Valley in Virginia, United States of America

Sugar Hollow is located in the Blue Ridge Mountains of western Albemarle County, Virginia, United States. It is defined by the north and south forks of Moorman's River which drain into a reservoir built in 1947, that supplies water for the city of Charlottesville, Virginia. The Appalachian Trail runs north and south along the upper reaches of this beautiful natural area.

Sugar Hollow was once inhabited by members of the Monacan Indian Nation, a Native American tribe linguistically related to the Sioux. With the coming of Europeans in the early 18th century these groups departed westward over the mountain into the valley and beyond. They left behind such evidences as a burial mound and projectile points.

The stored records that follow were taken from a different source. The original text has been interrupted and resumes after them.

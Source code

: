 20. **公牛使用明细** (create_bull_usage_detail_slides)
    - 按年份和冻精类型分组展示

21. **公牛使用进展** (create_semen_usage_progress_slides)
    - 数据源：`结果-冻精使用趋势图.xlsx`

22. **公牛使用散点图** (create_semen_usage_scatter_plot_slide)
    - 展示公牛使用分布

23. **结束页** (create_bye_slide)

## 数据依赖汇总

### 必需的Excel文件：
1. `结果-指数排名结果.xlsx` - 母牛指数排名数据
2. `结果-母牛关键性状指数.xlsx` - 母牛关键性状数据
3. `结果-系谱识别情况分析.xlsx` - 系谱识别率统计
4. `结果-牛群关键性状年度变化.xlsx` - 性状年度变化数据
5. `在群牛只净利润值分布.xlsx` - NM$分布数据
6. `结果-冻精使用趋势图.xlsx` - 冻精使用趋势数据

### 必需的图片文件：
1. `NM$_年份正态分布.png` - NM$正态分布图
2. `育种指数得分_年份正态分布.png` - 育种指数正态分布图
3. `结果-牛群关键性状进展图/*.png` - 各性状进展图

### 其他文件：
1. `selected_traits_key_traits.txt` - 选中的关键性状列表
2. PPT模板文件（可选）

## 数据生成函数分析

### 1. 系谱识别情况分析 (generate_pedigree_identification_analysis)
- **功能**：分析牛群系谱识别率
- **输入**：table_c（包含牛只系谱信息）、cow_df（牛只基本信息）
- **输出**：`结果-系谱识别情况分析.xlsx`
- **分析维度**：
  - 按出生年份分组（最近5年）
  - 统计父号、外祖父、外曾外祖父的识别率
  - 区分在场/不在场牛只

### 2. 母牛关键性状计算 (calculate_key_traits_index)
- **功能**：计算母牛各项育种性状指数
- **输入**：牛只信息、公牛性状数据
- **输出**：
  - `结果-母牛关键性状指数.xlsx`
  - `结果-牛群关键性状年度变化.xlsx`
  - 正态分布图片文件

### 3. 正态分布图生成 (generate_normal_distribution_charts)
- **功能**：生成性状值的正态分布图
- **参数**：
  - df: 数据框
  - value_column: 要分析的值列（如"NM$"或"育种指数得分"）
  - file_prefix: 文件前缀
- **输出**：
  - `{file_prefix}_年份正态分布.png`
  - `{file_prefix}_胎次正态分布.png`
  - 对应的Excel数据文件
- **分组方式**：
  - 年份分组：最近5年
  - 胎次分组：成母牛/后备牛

By the late 1920s Sugar Hollow was populated by hundreds of families, most of whom were subsistence farmers. They had erected schools, churches, mills, and various businesses that capitalized on the abundant timber resources of that area. The creation of Shenandoah National Park forced most of those families off their ancestral homelands. Shenandoah National Park was created entirely from private lands that were taken by the State of Virginia through the law of eminent domain. Residents in the upper reaches of this mountain hollow were forced to either move west, across the mountain into Augusta County, Virginia, or Rockingham County, Virginia, or else move farther down the Blue Ridge to the east. This physical human displacement forever changed the character of this mountainous region. Bitter controversy surrounded the establishment of Shenandoah National Park. Displaced family clans were splintered, their homes removed and many ancestral burying grounds were necessarily abandoned.

A well-maintained public road from the east, passing through the village of White Hall, Albemarle County, Virginia, now allows vehicular access into lower Sugar Hollow. An unpaved parking area above the reservoir, just outside the Shenandoah National Park boundary, gives day-hikers access to trails that parallel the river's forks. The personal sacrifices of an earlier generation provide nature-centered recreational opportunities today.